[Chicago—Monday, 25 October 1875]

Monday A M. Left for Lafayette. It was rather dusty and head achy getting to L. especially as we were obliged to conclude to go home to look after our affairs there, by the end of this week if possible.

We were met at the station by a Judge Coffroth at whose house we passed the night. It was a queer place such as I never saw before precisely and trust I may not see again. We were whirled up from the station to the house in a pretty carriage with a fine pair of horses, the judge himself talking very well though with a touch of the western rudeness of manner & phrase, but his gentleness of feeling & intonation was quite evident. Arriving at the house I was ushered into a nearly unfurnished parlor, according to our ideas, with an enormous fire, by way of welcome, the day being excessively warm—yet we were glad of it, such a dreary empty air otherwise pervaded the place. The Judge presently called his little daughter of nine years of age who showed us to our bedroom. We turned the water faucet and the water came like mud smelling wretchedly. There were 2 chairs in the room one of them broken, 3 empty cologne bottles, a gas chandelier with a broken globe, a paper on the walls with a black hole broken through it into some mysterious blackness which hole had been pasted over and broken through the second time, a soiled tapestry carpet on the floor, a good mirror, a large bedstead and good bed covered with cotton sheets which had been torn and the slits run up, but the pillow cases and bolster case were of fine ruffled linen upon which I found we were expected to sleep. When we had bathed from our cologne bottle chiefly we returned to the parlor. There was a maiden lady a Miss Purdy from Mass. who talked very pleasantly. She proved to be the children’s instructress.
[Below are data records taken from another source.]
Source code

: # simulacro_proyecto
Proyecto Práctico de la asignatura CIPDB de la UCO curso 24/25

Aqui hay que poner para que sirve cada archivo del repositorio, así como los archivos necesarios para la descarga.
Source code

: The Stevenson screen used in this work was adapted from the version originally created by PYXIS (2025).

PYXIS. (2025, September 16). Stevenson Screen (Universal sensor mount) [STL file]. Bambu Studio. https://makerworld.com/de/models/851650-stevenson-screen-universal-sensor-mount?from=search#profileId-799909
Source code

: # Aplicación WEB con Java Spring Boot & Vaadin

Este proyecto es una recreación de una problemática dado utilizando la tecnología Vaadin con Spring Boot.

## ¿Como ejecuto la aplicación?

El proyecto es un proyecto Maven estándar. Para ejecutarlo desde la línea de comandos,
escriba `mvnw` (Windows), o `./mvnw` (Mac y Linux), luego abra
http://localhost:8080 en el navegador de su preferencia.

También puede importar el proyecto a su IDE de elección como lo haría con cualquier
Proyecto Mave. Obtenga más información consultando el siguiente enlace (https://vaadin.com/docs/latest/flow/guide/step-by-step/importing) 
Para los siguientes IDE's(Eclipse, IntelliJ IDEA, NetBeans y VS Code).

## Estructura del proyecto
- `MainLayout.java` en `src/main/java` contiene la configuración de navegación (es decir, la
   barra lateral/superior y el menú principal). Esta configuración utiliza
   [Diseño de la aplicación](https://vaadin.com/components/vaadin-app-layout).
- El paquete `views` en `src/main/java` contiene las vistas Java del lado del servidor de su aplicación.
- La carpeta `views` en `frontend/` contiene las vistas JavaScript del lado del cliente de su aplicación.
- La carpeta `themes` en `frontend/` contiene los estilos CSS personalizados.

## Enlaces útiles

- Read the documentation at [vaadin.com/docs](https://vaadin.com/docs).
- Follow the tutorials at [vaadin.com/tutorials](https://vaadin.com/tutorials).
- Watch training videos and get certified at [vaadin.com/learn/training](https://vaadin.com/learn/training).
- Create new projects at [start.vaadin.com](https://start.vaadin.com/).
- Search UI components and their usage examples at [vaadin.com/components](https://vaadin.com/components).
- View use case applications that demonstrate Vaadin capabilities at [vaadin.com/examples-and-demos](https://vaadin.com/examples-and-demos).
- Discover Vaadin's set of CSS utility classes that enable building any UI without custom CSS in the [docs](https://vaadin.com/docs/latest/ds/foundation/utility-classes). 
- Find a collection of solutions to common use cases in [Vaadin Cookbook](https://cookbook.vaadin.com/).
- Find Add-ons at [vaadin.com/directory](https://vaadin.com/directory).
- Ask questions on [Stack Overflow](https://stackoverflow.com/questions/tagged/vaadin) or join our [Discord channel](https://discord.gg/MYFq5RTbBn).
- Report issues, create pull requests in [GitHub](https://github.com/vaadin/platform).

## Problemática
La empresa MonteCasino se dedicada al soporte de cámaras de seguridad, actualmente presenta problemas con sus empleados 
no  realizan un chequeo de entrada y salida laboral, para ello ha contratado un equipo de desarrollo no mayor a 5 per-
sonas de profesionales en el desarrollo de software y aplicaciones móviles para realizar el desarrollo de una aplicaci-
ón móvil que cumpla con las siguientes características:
No lady of the house appeared for full half an hour, at last a small young woman, the mother of the two children, made her appearance clad in a black silk dress trimmed with velvet & lace, the handsomest thing possible to being and made quite in style and old boots on, worn quite brown. She was as cordial as it was in her nature to be, but she was one of the foggy undeveloped natures of which we see so many in this western country. Tea was almost immediately announced, quite soon enough to lead us to feel that Mrs C. had been occupying herself with the oversight of that meal. It was a delicious meal and to us who had eaten nothing since morning most grateful. The food was well served and the table manners of the people were all good. Mrs C. apologized for the greenness of her Irish waiting woman, who was frightened as well as ignorant, but I thought everything went quite well enough.
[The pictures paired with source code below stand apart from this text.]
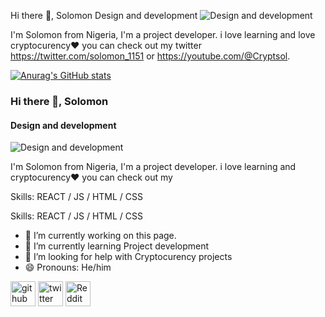 Hi there 👋, Solomon
Design and development 
![Design and development ](https://pbs.twimg.com/profile_images/1685756017223561216/cc47Dv-q.jpg)

I'm Solomon from Nigeria, I'm a project developer. i love learning and love cryptocurency❤️ you can check out my twitter https://twitter.com/solomon_1151 or https://youtube.com/@Cryptsol.

[![Anurag's GitHub stats](https://github-readme-stats.vercel.app/api?username=Soloib)](https://github.com/anuraghazra/github-readme-stats)

### Hi there 👋, Solomon
#### Design and development 
![Design and development ](https://twitter.com/solomon_1151)

I'm Solomon from Nigeria, I'm a project developer. i love learning and cryptocurency❤️ you can check out my

Skills:  REACT / JS / HTML / CSS

Skills:  REACT / JS / HTML / CSS

- 🔭 I’m currently working on this page. 
- 🌱 I’m currently learning Project development  
- 🤔 I’m looking for help with  Cryptocurency projects 
- 😄 Pronouns: He/him 

[<img src='https://cdn.jsdelivr.net/npm/simple-icons@3.0.1/icons/github.svg' alt='github' height='40'>](https://github.com/Soloib)  [<img src='https://cdn.jsdelivr.net/npm/simple-icons@3.0.1/icons/twitter.svg' alt='twitter' height='40'>](https://twitter.com/@Solomon-1151)  [<img src='https://cdn.jsdelivr.net/npm/simple-icons@3.0.1/icons/reddit.svg' alt='Reddit' height='40'>](https://www.reddit.com/user/U/Soloib)  










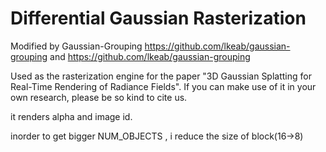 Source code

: # Differential Gaussian Rasterization

Modified by Gaussian-Grouping https://github.com/lkeab/gaussian-grouping and https://github.com/lkeab/gaussian-grouping

Used as the rasterization engine for the paper "3D Gaussian Splatting for Real-Time Rendering of Radiance Fields". If you can make use of it in your own research, please be so kind to cite us.

it renders alpha and image id.

inorder to get bigger NUM_OBJECTS , i reduce the size of block(16->8)

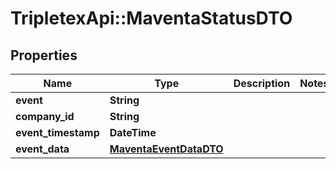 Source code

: # TripletexApi::MaventaStatusDTO

## Properties
Name | Type | Description | Notes
------------ | ------------- | ------------- | -------------
**event** | **String** |  | 
**company_id** | **String** |  | 
**event_timestamp** | **DateTime** |  | 
**event_data** | [**MaventaEventDataDTO**](MaventaEventDataDTO.md) |  | 


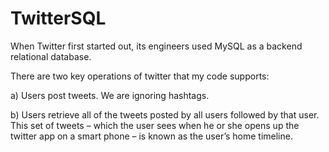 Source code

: # TwitterSQL

When Twitter first started out, its engineers used MySQL as a backend relational database. 

There are two key operations of twitter that my code supports:

a) Users post tweets. We are ignoring hashtags. 

b) Users retrieve all of the tweets posted by all users followed by that user. 
This set of tweets – which the user sees when he or she opens up the twitter app 
on a smart phone – is known as the user’s home timeline.
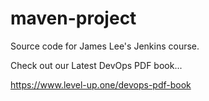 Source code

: # maven-project
Source code for James Lee's Jenkins course.

Check out our Latest DevOps PDF book...

https://www.level-up.one/devops-pdf-book
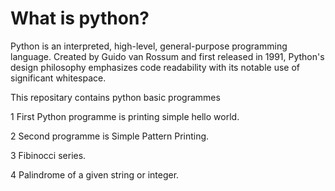 # What is python?
Python is an interpreted, high-level, general-purpose programming language. Created by Guido van Rossum and first released in 1991,
Python's design philosophy emphasizes code readability with its notable use of significant whitespace.

This repositary contains python basic programmes

1 First Python  programme is printing simple hello world.

2 Second programme is Simple Pattern Printing.

3 Fibinocci series.

4 Palindrome of a given string or integer.

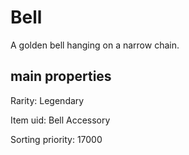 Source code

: # Bell

A golden bell hanging on a narrow chain.

## main properties

Rarity: Legendary

Item uid: Bell Accessory

Sorting priority: 17000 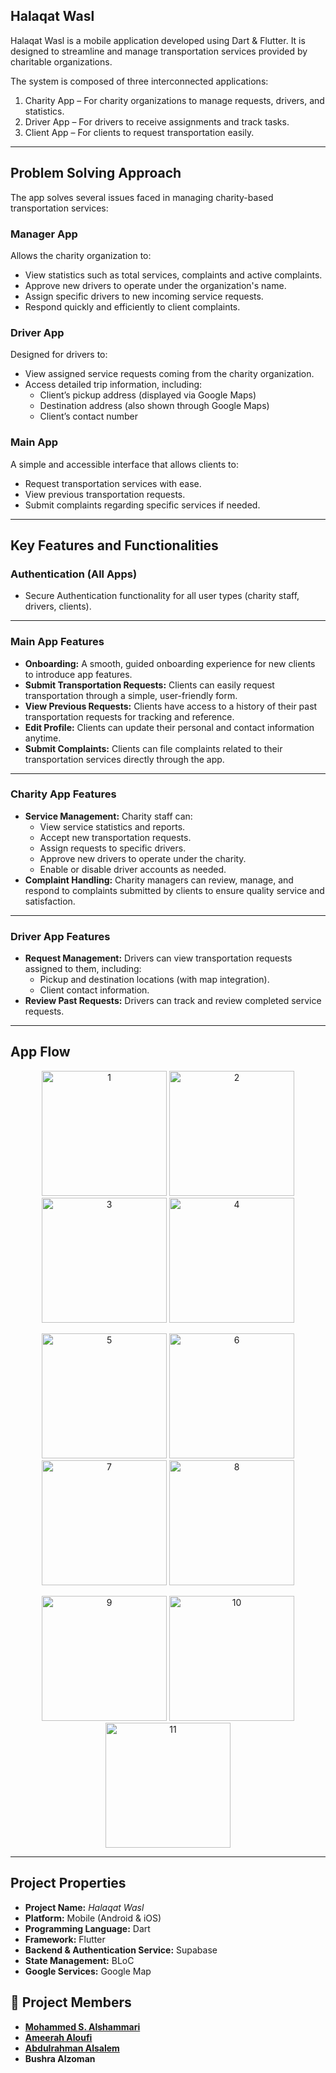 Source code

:
## Halaqat Wasl


Halaqat Wasl is a mobile application developed using Dart & Flutter. It is designed to streamline and manage transportation services provided by charitable organizations.

The system is composed of three interconnected applications:

1. Charity App – For charity organizations to manage requests, drivers, and statistics.
2. Driver App – For drivers to receive assignments and track tasks.
3. Client App – For clients to request transportation easily.
---

## Problem Solving Approach

The app solves several issues faced in managing charity-based transportation services:

### Manager App

Allows the charity organization to:

- View statistics such as total services, complaints and active complaints.
- Approve new drivers to operate under the organization's name.
- Assign specific drivers to new incoming service requests.
- Respond quickly and efficiently to client complaints.

### Driver App

Designed for drivers to:

- View assigned service requests coming from the charity organization.
- Access detailed trip information, including:
  - Client’s pickup address (displayed via Google Maps)
  - Destination address (also shown through Google Maps)
  - Client’s contact number

### Main App

A simple and accessible interface that allows clients to:

- Request transportation services with ease.
- View previous transportation requests.
- Submit complaints regarding specific services if needed.

---

## Key Features and Functionalities

### Authentication (All Apps)
- Secure Authentication functionality for all user types (charity staff, drivers, clients).

---

### Main App Features

- **Onboarding:** A smooth, guided onboarding experience for new clients to introduce app features.
- **Submit Transportation Requests:** Clients can easily request transportation through a simple, user-friendly form.
- **View Previous Requests:** Clients have access to a history of their past transportation requests for tracking and reference.
- **Edit Profile:** Clients can update their personal and contact information anytime.
- **Submit Complaints:** Clients can file complaints related to their transportation services directly through the app.

---

### Charity App Features

- **Service Management:** Charity staff can:
  - View service statistics and reports.
  - Accept new transportation requests.
  - Assign requests to specific drivers.
  - Approve new drivers to operate under the charity.
  - Enable or disable driver accounts as needed.
- **Complaint Handling:** Charity managers can review, manage, and respond to complaints submitted by clients to ensure quality service and satisfaction.

---

### Driver App Features

- **Request Management:** Drivers can view transportation requests assigned to them, including:
  - Pickup and destination locations (with map integration).
  - Client contact information.
- **Review Past Requests:** Drivers can track and review completed service requests.

---

## App Flow

<p align="center">
  <img src="app_flow/1.png" width="200" alt="1" />
  <img src="app_flow/2.png" width="200" alt="2" />
  <img src="app_flow/3.png" width="200" alt="3" />
  <img src="app_flow/4.png" width="200" alt="4" />
</p>

<p align="center">
  <img src="app_flow/5.png" width="200" alt="5" />
  <img src="app_flow/6.png" width="200" alt="6" />
  <img src="app_flow/7.png" width="200" alt="7" />
  <img src="app_flow/8.png" width="200" alt="8" />
</p>

<p align="center">
  <img src="app_flow/9.png" width="200" alt="9" />
  <img src="app_flow/10.png" width="200" alt="10" />
  <img src="app_flow/11.png" width="200" alt="11" />
</p>

---

## Project Properties

- **Project Name:** *Halaqat Wasl*
- **Platform:** Mobile (Android & iOS)
- **Programming Language:** Dart
- **Framework:** Flutter
- **Backend & Authentication Service:** Supabase
- **State Management:** BLoC
- **Google Services:** Google Map


## 👤 Project Members

- **[Mohammed S. Alshammari](https://www.linkedin.com/in/mohammedsalshammari/)**
- **[Ameerah Aloufi](https://www.linkedin.com/in/ameerah-aloufi-95b58726a/)**
- **[Abdulrahman Alsalem](https://www.linkedin.com/in/abdulrahman-alsalem-bbb5a3274/)**
- **Bushra Alzoman**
Soon the carriage came to convey us to the lecture. There was a beautiful opera house full of well-dressed people, but I found when they were expected to perform the calisthenics of laughter they found themselves incapable of the effort and relapsed presently into a kind of comatose condition which could hardly be called a recipient state of mind. I watched one row of women in particular near me. The man at the end of the row, suddenly waked up as by a sudden illumination after the applauding of a particularly broad joke and laughed; whereupon the woman next him who looked as if the exertion of getting to the lecture had been too much for her and the further exertion of understanding it had never been taken into her calculations, laughed also at seeing the man laugh, but less vigorously—thereupon the woman next her smiled faintly. The one beyond her relaxed her muscles slightly while the one at the end remained utterly unmoved until towards the last when the laughter from across the aisle touched her.

After the lecture we drove back two at a time in a fast pattering rain, a sign of change of weather. I soon moved to go to bed being not only tired myself but seeing signs of fatigue in my host and hostess. Where upon we were asked to delay a little and glasses of indigestible wine jelly was passed about. I hailed the advent of the glasses thinking that some kind of wicked warming night-cap would be served but I found the wickedness had to be made undigestible before it could be introduced to polite society! We slept well though I must say I lay down unwillingly on those wrought and ruffled linen pillows.

Mrs C. (I cannot refrain from giving one unusual detail) came to our room door after we had retired to show me the water-closet. I found I must go through her bedroom into a place without any lock on the door, which door must be kept closed by two demi-johns provided for the purpose. This closet opened into an inner room beyond which looked like a portion of an Irish hovel. Dirty clothes were thrown without basket into one corner and the floor was uncarpeted. In the morning I found the lady’s hat had reposed on the parlor table where she had left it (as an ornament perhaps) since there was little else to be seen but an edition of Longfellow in the room.

The kindness & devotion of these good people can not be overstated. Everything possible for them to do for our comfort was done.